Après ce combat du 28 mai, qui concourait avec l’ordre intimé au général Wrangel d’évacuer le Jutland, la lutte prit un caractère nouveau ; elle devint beaucoup plus diplomatique que militaire, ou du moins la marche des deux armées fut de ce moment dominée par les négociations ouvertes pour la pacification du pays. Le général Hedemann reçut, dans ces conjonctures, l’ordre de se tenir, autant qu’il serait possible, dans une attitude d’observation. Le général Wrangel avait dû recevoir du gouvernement prussien les mêmes recommandations. Cependant plusieurs combats ont encore eu lieu depuis cet effort de la diplomatie pour substituer les débats pacifiques au jugement de l’épée. C’est ainsi que, le 5 juin, les Danois furent l’objet d’une surprise qui faillit leur être funeste. Les Allemands devaient célébrer ce jour-là la fête du roi de Hanovre par une grande revue ; ils en profitèrent pour tomber à l’improviste sur les Danois, qui furent cernés et repoussés dans leurs retranchemens, mais qui reprirent ensuite de l’élan et ressaisirent leurs positions. Enfin, à une époque plus récente, le 28 et le 29 juin, quelques escarmouches non moins inattendues que le combat précédent ont été engagées dans le nord du Schleswig par les troupes allemandes, qui ont gagné de ce côté-là un terrain favorable.
Ainsi, après la bataille de Schleswig et l’invasion du Jutland, la question s’est modifiée. Depuis le 29 juin, elle a été exclusivement diplomatique ; les deux armées, entièrement inactives, sont restées dans une attitude de simple observation : les Allemands étaient répandus sur divers points du Schleswig, les Danois dans la partie orientale du duché en face de l’île d’Als et au nord du côté du Jutland. Ce n’est pas que le général Wrangel n’ait joué un rôle décisif dans tous les événemens qui se sont accomplis depuis les derniers coups de canon échangés. Instrument de la pensée de Francfort, quoique nommé par la Prusse, il a dominé l’action de son propre gouvernement. Les agens diplomatiques de la Prusse signaient des arrangemens, le cabinet les ratifiait, le général refusait de les mettre à exécution.

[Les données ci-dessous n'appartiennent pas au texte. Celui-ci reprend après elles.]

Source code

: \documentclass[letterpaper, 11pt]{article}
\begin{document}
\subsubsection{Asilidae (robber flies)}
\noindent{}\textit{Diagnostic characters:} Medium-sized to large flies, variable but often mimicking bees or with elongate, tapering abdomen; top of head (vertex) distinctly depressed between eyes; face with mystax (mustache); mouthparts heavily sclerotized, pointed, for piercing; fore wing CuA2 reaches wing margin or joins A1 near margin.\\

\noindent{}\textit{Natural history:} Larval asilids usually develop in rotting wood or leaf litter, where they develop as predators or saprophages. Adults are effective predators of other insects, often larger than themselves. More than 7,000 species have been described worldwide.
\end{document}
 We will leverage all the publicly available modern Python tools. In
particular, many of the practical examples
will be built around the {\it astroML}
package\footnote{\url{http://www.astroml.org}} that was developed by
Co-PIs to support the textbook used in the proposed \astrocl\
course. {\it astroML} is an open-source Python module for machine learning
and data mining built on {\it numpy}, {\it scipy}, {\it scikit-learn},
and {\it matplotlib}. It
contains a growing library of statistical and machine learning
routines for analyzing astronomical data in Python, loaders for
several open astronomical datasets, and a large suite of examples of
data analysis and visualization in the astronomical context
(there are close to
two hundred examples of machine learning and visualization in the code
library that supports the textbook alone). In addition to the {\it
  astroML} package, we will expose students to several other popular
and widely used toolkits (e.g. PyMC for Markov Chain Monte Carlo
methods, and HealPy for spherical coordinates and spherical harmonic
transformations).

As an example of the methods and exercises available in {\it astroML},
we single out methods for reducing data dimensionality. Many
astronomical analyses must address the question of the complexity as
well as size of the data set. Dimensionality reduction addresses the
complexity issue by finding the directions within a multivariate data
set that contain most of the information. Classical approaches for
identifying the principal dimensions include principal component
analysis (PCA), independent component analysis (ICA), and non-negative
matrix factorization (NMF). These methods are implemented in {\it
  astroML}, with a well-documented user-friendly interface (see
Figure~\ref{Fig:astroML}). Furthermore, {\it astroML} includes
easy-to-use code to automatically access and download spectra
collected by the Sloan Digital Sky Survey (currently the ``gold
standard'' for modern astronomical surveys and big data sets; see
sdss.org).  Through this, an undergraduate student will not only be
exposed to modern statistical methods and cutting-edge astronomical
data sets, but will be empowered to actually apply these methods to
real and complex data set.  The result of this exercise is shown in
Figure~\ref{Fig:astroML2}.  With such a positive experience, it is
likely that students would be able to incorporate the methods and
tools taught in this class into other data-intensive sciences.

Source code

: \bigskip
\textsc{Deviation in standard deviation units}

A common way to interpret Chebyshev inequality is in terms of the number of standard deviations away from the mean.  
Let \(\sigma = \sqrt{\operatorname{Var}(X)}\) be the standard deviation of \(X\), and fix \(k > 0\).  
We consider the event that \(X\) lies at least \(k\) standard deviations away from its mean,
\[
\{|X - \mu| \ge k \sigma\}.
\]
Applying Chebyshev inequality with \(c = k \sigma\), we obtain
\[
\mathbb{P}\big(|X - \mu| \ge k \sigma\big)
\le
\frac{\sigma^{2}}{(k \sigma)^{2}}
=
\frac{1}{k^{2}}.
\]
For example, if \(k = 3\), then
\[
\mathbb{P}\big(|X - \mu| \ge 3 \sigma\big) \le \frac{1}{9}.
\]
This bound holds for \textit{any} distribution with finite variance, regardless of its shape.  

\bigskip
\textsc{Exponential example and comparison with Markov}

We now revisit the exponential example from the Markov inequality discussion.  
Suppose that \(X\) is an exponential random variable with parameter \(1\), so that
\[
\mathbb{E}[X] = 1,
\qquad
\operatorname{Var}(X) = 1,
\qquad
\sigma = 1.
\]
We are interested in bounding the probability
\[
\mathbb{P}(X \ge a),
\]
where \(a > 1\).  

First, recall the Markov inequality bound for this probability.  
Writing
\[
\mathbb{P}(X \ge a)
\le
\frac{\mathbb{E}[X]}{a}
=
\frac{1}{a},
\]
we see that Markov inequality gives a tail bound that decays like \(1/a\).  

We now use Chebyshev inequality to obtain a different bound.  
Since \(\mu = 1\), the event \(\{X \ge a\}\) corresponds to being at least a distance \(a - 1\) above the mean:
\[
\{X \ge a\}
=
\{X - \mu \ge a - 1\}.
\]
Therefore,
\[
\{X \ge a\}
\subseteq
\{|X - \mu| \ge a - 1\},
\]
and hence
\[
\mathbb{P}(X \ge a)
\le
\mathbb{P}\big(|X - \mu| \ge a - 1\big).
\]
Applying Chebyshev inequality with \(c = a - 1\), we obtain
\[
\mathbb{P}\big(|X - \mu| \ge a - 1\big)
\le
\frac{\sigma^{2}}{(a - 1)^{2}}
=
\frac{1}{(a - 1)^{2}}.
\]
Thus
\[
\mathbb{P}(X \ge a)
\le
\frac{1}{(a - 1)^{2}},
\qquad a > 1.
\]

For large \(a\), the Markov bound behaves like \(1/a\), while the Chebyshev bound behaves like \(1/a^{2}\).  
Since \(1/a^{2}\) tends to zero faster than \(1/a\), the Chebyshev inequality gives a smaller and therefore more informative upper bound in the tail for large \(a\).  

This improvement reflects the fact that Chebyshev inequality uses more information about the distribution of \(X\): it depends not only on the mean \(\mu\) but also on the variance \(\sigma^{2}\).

Il a commencé par entraver les négociations ouvertes successivement ou simultanément à Londres, à Malmöe, à Berlin et à Francfort, et on l’a vu, quand elles étaient arrivées à leur terme avec la solennité voulue et la propre consécration de la Prusse, les repousser comme non avenues, remettant ainsi tout en question. Pour ramener l’Allemagne à des dispositions pacifiques, il a fallu que la défaveur universelle de l’opinion européenne vînt avertir l’assemblée de Francfort ; il a fallu que la Prusse, craignant pour sa considération et pour son indépendance même, menaçât d’abandonner le pouvoir central dans la poursuite d’ambitions définitivement condamnées par l’Europe.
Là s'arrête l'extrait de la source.